Google has consistently tried to improve metrics to make them more useful to marketers. As mentioned previously, last click only gave credit to the final channel. Previous channels, however, may have assisted top-of-the-funnel activities like research, brand awareness, etc. A recent article indicated that it can take 30 or more touchpoints before a visitor makes a transaction. This means that the first interaction might have been just as – or more – important that the final one.
Google wants to ensure that marketers are seeing the full picture of how their marketing dollars are being spent – and help them understand which clicks have the most impact on results.

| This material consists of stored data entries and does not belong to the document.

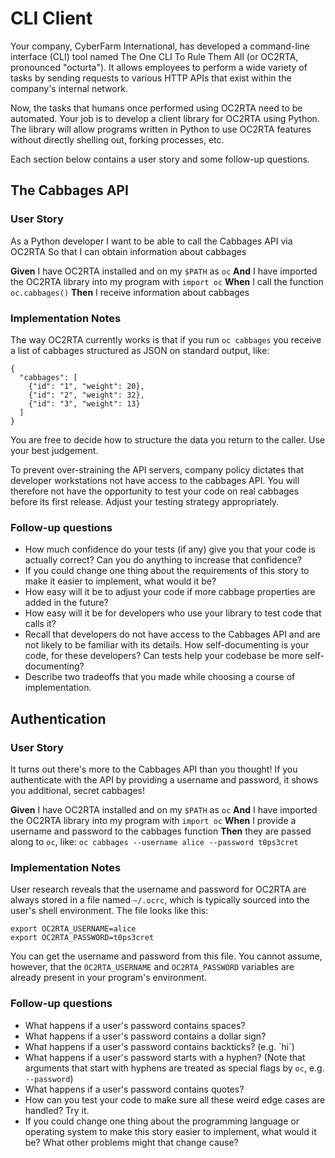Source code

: # CLI Client

Your company, CyberFarm International, has developed a
command-line interface (CLI) tool named The One CLI To Rule
Them All (or OC2RTA, pronounced "octurta"). It allows
employees to perform a wide variety of tasks by sending
requests to various HTTP APIs that exist within the
company's internal network.

Now, the tasks that humans once performed using OC2RTA need
to be automated. Your job is to develop a client library for
OC2RTA using Python. The library will allow programs written
in Python to use OC2RTA features without directly shelling
out, forking processes, etc.

Each section below contains a user story and some follow-up
questions.

## The Cabbages API

### User Story

As a Python developer
I want to be able to call the Cabbages API via OC2RTA
So that I can obtain information about cabbages

**Given** I have OC2RTA installed and on my `$PATH` as `oc`
**And** I have imported the OC2RTA library into my program with `import oc`
**When** I call the function `oc.cabbages()`
**Then** I receive information about cabbages

### Implementation Notes

The way OC2RTA currently works is that if you run `oc cabbages`
you receive a list of cabbages structured as JSON on
standard output, like:

```
{
  "cabbages": [
    {"id": "1", "weight": 20},
    {"id": "2", "weight": 32},
    {"id": "3", "weight": 13}
  ]
}
```

You are free to decide how to structure the data you return
to the caller. Use your best judgement.

To prevent over-straining the API servers, company policy
dictates that developer workstations not have access to
the cabbages API. You will therefore not have the opportunity
to test your code on real cabbages before its first release.
Adjust your testing strategy appropriately.

### Follow-up questions

- How much confidence do your tests (if any) give you that
your code is actually correct? Can you do anything to
increase that confidence?
- If you could change one thing about the requirements of this
story to make it easier to implement, what would it be?
- How easy will it be to adjust your code if more cabbage
properties are added in the future?
- How easy will it be for developers who use your library to
test code that calls it?
- Recall that developers do not have access to the Cabbages
API and are not likely to be familiar with its details. How
self-documenting is your code, for these developers? Can
tests help your codebase be more self-documenting?
- Describe two tradeoffs that you made while choosing a
course of implementation.

## Authentication

### User Story

It turns out there's more to the Cabbages API than you
thought! If you authenticate with the API by providing a
username and password, it shows you additional, secret
cabbages!

**Given** I have OC2RTA installed and on my `$PATH` as `oc`
**And** I have imported the OC2RTA library into my program with `import oc`
**When** I provide a username and password to the cabbages function
**Then** they are passed along to `oc`, like: `oc cabbages --username alice --password t0ps3cret`

### Implementation Notes

User research reveals that the username and password for
OC2RTA are always stored in a file named `~/.ocrc`, which is
typically sourced into the user's shell environment. The
file looks like this:

```
export OC2RTA_USERNAME=alice
export OC2RTA_PASSWORD=t0ps3cret
```

You can get the username and password from this file.
You cannot assume, however, that the `OC2RTA_USERNAME` and
`OC2RTA_PASSWORD` variables are already present in your
program's environment.

### Follow-up questions

- What happens if a user's password contains spaces?
- What happens if a user's password contains a dollar sign?
- What happens if a user's password contains backticks?
  (e.g. \`hi\`)
- What happens if a user's password starts with a hyphen?
  (Note that arguments that start with hyphens are treated
  as special flags by `oc`, e.g. `--password`)
- What happens if a user's password contains quotes?
- How can you test your code to make sure all these weird
  edge cases are handled? Try it.
- If you could change one thing about the programming
  language or operating system to make this story easier to
  implement, what would it be? What other problems might
  that change cause?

How Google Attribution Works
The new Google Attribution model leverages machine learning to give a weighted value to each of the different touchpoints. This is a data-driven model designed to provide better insights in overall channel campaign performance. Data-driven models review all converting and non-converting paths, and give credit to the different touchpoints.

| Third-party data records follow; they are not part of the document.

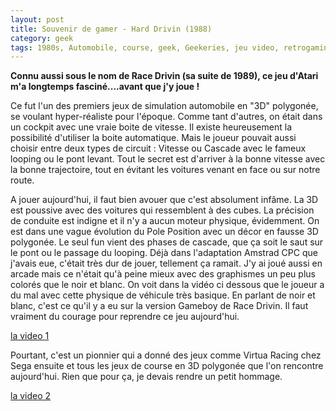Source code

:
 ```yaml
---
layout: post
title: Souvenir de gamer - Hard Drivin (1988)
category: geek
tags: 1980s, Automobile, course, geek, Geekeries, jeu video, retrogaming, simulation
---
```

**Connu aussi sous le nom de Race Drivin (sa suite de 1989), ce jeu d'Atari m'a longtemps fasciné....avant que j'y joue !**

Ce fut l'un des premiers jeux de simulation automobile en "3D" polygonée, se voulant hyper-réaliste pour l'époque. Comme tant d'autres, on était dans un cockpit avec une vraie boite de vitesse. Il existe heureusement la possibilité d'utiliser la boite automatique. Mais le joueur pouvait aussi choisir entre deux types de circuit : Vitesse ou Cascade avec le fameux looping ou le pont levant. Tout le secret est d'arriver à la bonne vitesse avec la bonne trajectoire, tout en évitant les voitures venant en face ou sur notre route.

A jouer aujourd'hui, il faut bien avouer que c'est absolument infâme. La 3D est poussive avec des voitures qui ressemblent à des cubes. La précision de conduite est indigne et il n'y a aucun moteur physique, évidemment. On est dans une vague évolution du Pole Position avec un décor en fausse 3D polygonée. Le seul fun vient des phases de cascade, que ça soit le saut sur le pont ou le passage du looping. Déjà dans l'adaptation Amstrad CPC que j'avais eue, c'était très dur de jouer, tellement ça ramait. J'y ai joué aussi en arcade mais ce n'était qu'à peine mieux avec des graphismes un peu plus colorés que le noir et blanc. On voit dans la vidéo ci dessous que le joueur a du mal avec cette physique de véhicule très basique. En parlant de noir et blanc, c'est ce qu'il y a eu sur la version Gameboy de Race Drivin. Il faut vraiment du courage pour reprendre ce jeu aujourd'hui.

[la video 1](https://www.youtube.com/watch?v=g6JC-HCNcio)

Pourtant, c'est un pionnier qui a donné des jeux comme Virtua Racing chez Sega ensuite et tous les jeux de course en 3D polygonée que l'on rencontre aujourd'hui. Rien que pour ça, je devais rendre un petit hommage.

[la video 2](https://www.youtube.com/watch?v=NIsbZyTdPx8)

While multi-channel funnel attribution has been around for years, the new product – according to Google – will be faster and provide more in-depth details.
“It creates a prediction model that learns by weighting a set of touchpoints on how likely a user is to purchase something,” Babak Pahlavan, senior director of product management for analytics measurement at Google, said. “The presence and absence of marketing touchpoints across channels and across campaigns will either decrease or increase the likelihood of a conversion.”
The Google Attribution model uses the following machine-learning data to determine touchpoint value:
- Order of exposure
- Total ad interactions
- Ad creative
- Best-performing clicks and keywords
How to Leverage the New Model
It will take some time to understand how Google weighs each conversion. You might find it helpful to add secondary dimensions, including AdWords keywords, landing page, source, etc., to get more granular detail into what assets contributed to the conversion path. Google can pull in a variety of dimensions, adding more granular data to the overall metrics.
Google Attribution provides streamlined insights into overall campaign performance. You can pull in both online and offline data to create a comprehensive model of how campaigns are working together – or against each other. For example, you can upload offline conversion and cost data, and then this data will be added to the overall model. Then, adding in the weighted conversion path data, you can see which campaigns eventually led to the offline purchase.
Google Attribution makes it easier to justify the effectiveness of specific campaigns to stakeholders. In the past, a particular channel may have looked like it was failing, but it might have been supporting other campaigns. It was difficult to dig into this data even though multi-channel funnel reports have been available for a while now.
Before using Google Attribution, however, think about how you’re going to report on these new insights. If you’ve only ever reported on last-click attribution, your stakeholders will more than likely need a bit of training to understand the shift. Set up your reporting template with the new data, and be prepared to make changes as needed based on stakeholder feedback.
Also, experiment with the product. Since it’s extremely new, there are bound to be quirks and potentially data that you might not fully understand. Spend some time reviewing and thinking about what’s being reported. It will not only help your own learning, but also help you justify your reports when the inevitable questions arise.